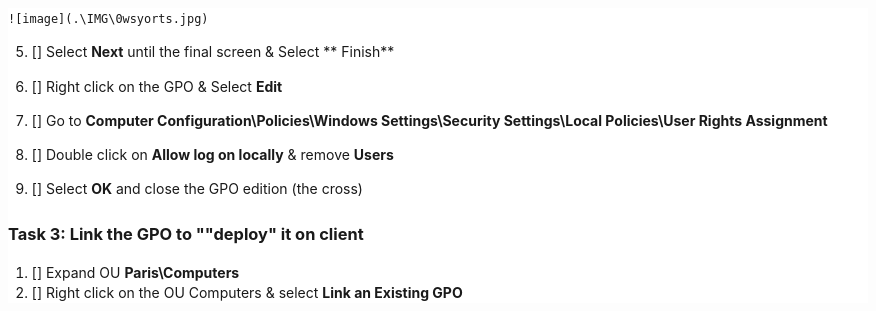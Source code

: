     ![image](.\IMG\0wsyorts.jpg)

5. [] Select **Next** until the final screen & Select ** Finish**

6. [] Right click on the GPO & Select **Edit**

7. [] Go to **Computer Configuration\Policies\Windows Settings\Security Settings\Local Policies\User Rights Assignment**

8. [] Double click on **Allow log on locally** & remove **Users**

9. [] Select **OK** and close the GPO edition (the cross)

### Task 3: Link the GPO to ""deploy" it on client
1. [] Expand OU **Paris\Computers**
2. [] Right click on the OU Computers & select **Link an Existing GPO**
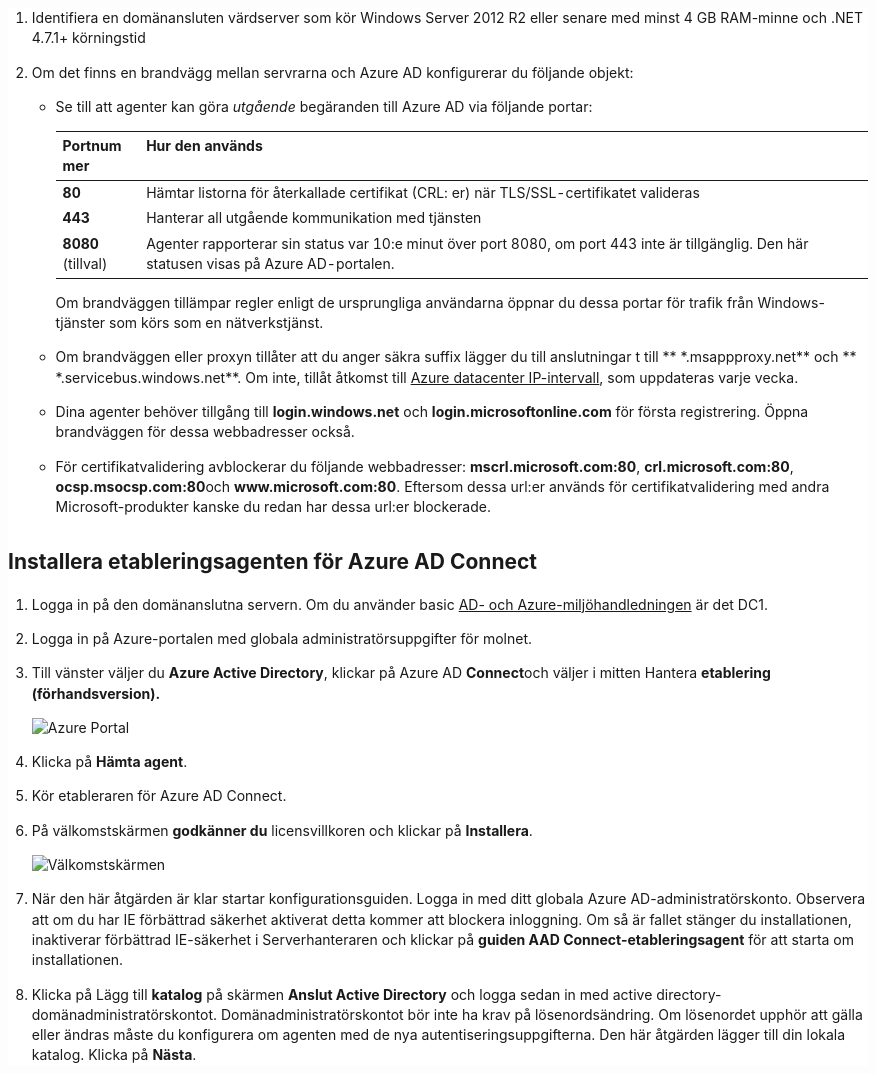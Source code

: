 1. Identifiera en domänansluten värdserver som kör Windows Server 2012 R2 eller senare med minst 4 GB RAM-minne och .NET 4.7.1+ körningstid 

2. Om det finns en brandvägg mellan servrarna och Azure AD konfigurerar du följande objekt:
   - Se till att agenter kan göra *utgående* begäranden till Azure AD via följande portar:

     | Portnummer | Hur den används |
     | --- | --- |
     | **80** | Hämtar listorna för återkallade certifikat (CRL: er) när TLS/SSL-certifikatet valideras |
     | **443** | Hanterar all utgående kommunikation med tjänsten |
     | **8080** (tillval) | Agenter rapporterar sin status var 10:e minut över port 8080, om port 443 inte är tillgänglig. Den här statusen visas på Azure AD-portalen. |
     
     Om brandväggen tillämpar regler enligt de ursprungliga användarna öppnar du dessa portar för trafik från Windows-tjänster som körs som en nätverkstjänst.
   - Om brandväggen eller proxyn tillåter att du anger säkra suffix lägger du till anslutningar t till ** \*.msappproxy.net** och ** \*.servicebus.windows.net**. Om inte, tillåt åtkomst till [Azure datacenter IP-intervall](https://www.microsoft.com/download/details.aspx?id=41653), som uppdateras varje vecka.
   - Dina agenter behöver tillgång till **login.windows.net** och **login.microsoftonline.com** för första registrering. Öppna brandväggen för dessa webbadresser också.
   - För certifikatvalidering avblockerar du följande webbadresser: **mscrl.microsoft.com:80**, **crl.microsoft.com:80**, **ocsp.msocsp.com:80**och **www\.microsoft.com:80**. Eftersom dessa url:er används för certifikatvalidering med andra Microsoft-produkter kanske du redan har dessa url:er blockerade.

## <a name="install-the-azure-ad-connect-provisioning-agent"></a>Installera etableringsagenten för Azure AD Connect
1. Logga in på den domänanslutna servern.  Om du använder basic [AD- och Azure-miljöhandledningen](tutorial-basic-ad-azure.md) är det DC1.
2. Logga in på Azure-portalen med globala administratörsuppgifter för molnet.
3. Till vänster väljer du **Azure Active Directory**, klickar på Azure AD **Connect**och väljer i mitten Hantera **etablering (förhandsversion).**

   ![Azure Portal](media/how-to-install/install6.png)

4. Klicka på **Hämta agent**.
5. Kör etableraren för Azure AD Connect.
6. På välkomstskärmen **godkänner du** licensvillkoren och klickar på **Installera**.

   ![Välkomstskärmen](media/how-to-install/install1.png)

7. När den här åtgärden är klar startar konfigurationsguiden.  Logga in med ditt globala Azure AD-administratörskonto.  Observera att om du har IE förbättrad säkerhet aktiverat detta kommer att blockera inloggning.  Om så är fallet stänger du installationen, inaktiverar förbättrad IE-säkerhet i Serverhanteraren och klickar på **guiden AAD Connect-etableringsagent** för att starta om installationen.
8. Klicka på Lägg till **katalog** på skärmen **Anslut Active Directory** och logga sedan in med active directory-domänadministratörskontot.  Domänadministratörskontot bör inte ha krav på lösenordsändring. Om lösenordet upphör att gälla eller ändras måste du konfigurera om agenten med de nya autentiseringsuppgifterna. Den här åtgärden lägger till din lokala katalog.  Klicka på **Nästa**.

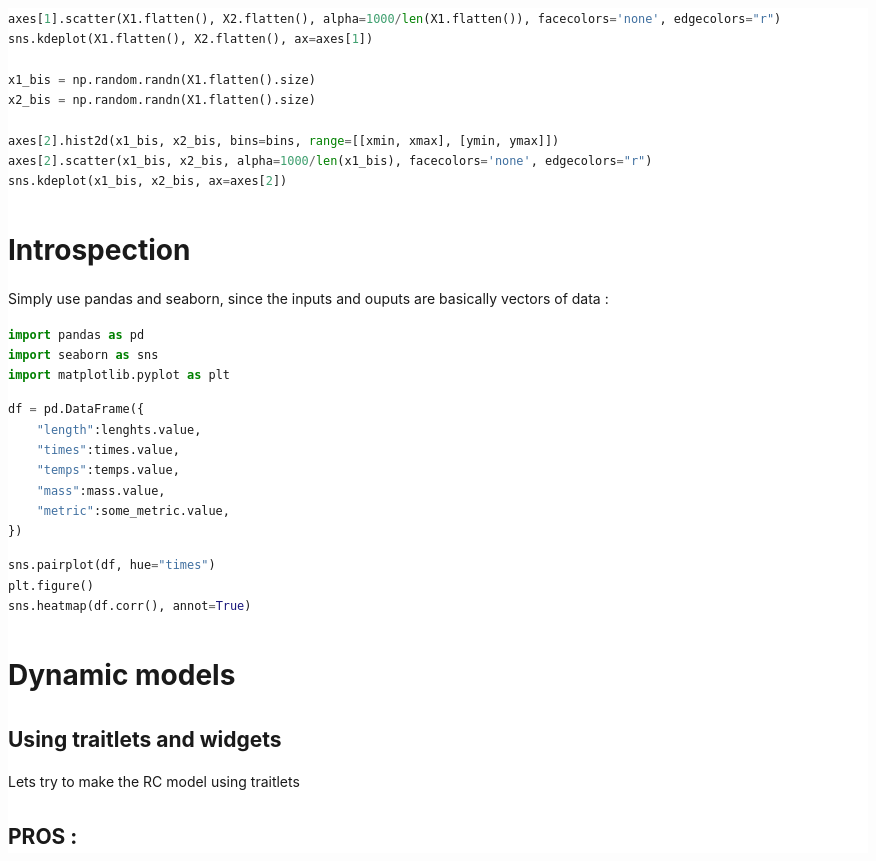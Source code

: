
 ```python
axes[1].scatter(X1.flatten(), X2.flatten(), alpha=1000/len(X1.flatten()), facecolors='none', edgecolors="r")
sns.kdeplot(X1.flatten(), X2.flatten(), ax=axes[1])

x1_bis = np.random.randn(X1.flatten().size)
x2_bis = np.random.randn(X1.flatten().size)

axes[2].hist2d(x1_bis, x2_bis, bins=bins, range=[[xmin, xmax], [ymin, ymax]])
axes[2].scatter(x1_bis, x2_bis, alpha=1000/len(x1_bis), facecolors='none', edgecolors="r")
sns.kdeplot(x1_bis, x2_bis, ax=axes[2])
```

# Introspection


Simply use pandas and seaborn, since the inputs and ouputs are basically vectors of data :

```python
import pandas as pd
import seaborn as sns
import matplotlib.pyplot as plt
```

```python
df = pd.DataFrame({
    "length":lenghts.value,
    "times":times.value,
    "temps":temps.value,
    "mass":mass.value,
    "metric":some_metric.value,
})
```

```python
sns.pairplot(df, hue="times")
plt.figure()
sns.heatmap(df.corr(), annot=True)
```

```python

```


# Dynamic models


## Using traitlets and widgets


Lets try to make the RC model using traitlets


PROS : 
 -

..........

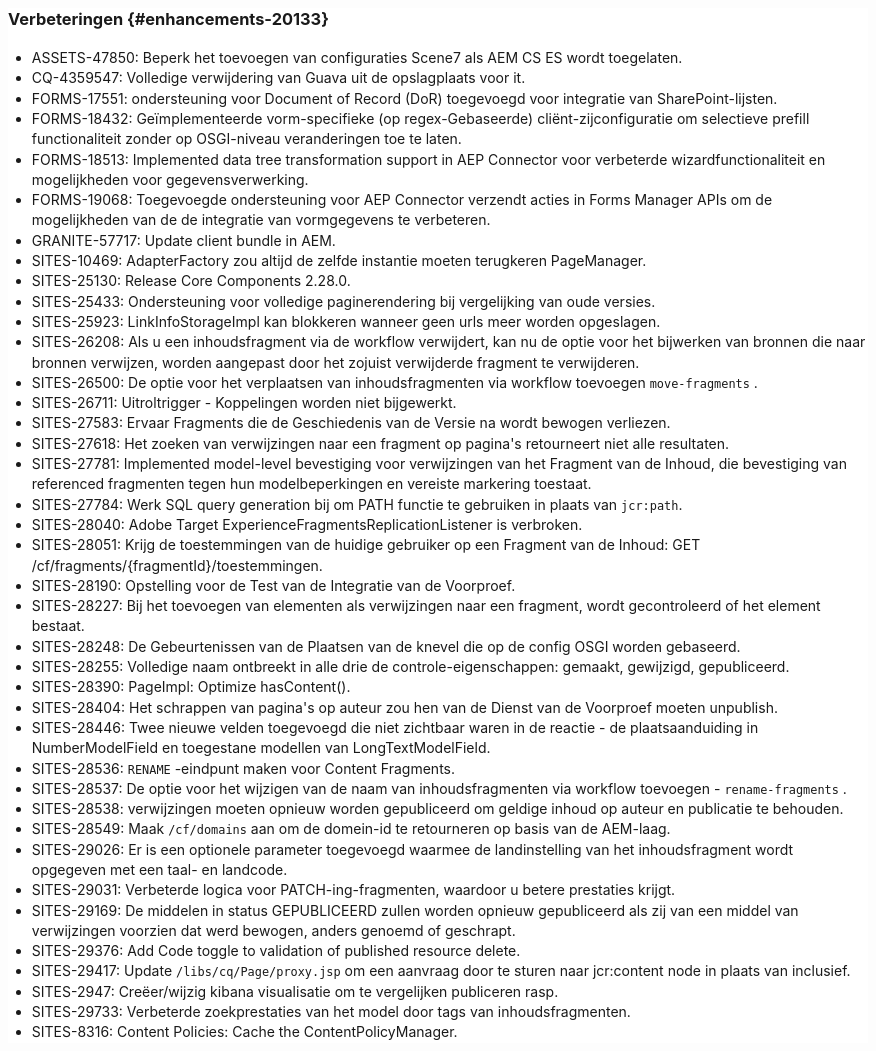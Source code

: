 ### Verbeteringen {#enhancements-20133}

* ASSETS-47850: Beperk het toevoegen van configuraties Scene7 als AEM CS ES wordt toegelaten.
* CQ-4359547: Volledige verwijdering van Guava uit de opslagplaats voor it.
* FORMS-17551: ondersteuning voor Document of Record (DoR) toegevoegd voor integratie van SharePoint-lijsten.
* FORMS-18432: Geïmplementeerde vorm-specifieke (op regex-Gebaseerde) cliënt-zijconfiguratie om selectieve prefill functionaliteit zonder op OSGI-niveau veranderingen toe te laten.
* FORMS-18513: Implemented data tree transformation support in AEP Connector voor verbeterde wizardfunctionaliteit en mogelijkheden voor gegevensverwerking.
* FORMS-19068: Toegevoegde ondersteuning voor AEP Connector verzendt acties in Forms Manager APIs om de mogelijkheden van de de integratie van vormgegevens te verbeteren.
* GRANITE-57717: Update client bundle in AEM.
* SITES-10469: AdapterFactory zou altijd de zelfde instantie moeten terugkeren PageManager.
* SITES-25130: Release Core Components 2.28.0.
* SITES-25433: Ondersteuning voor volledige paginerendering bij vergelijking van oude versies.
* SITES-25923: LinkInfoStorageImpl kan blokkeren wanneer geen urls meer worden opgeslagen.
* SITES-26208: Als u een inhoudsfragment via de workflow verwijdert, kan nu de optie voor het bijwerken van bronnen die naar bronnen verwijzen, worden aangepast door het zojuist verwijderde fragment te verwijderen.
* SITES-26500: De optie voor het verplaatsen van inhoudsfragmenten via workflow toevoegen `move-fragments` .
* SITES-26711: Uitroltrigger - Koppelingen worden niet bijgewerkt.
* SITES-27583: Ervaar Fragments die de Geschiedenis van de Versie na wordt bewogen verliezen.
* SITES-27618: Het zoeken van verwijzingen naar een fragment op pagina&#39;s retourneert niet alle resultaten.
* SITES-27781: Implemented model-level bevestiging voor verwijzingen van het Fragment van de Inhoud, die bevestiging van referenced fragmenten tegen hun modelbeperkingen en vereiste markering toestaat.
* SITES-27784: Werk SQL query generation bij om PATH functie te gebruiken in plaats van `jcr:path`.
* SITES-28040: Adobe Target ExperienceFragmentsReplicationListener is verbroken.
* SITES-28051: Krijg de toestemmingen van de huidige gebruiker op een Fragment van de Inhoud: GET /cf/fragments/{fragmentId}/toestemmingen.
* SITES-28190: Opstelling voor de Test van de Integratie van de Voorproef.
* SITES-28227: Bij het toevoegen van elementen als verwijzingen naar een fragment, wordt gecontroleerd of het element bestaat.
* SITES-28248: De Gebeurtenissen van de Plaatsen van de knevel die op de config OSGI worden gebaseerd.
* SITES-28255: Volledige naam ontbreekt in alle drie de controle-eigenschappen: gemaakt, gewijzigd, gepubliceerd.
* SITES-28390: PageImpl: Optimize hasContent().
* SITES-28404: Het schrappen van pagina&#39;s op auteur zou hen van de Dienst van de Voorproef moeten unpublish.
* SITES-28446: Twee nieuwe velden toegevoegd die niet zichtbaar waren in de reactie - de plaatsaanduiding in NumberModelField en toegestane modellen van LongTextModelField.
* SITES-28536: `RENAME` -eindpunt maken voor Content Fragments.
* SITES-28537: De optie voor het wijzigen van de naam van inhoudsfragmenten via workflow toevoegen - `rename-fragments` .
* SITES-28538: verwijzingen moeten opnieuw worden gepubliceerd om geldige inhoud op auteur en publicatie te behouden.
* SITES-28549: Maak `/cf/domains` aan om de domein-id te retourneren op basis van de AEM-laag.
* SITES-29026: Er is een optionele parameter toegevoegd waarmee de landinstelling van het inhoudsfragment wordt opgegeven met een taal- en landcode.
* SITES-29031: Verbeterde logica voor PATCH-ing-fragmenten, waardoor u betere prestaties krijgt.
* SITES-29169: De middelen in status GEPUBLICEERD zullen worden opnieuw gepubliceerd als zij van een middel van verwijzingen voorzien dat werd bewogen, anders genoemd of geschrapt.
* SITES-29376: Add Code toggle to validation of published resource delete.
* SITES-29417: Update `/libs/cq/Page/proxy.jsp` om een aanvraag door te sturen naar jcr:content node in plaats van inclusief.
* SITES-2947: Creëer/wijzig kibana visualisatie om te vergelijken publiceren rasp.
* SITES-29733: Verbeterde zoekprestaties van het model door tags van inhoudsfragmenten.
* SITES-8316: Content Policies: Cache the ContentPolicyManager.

..........

• Task to carry out
From the records above, print only the lines between the one holding "1. Logga in" and the one holding "2. Logga in", inclusive, exactly as they stand.

• Exercise response
1. Logga in på den domänanslutna servern.  Om du använder basic [AD- och Azure-miljöhandledningen](tutorial-basic-ad-azure.md) är det DC1.
2. Logga in på Azure-portalen med globala administratörsuppgifter för molnet.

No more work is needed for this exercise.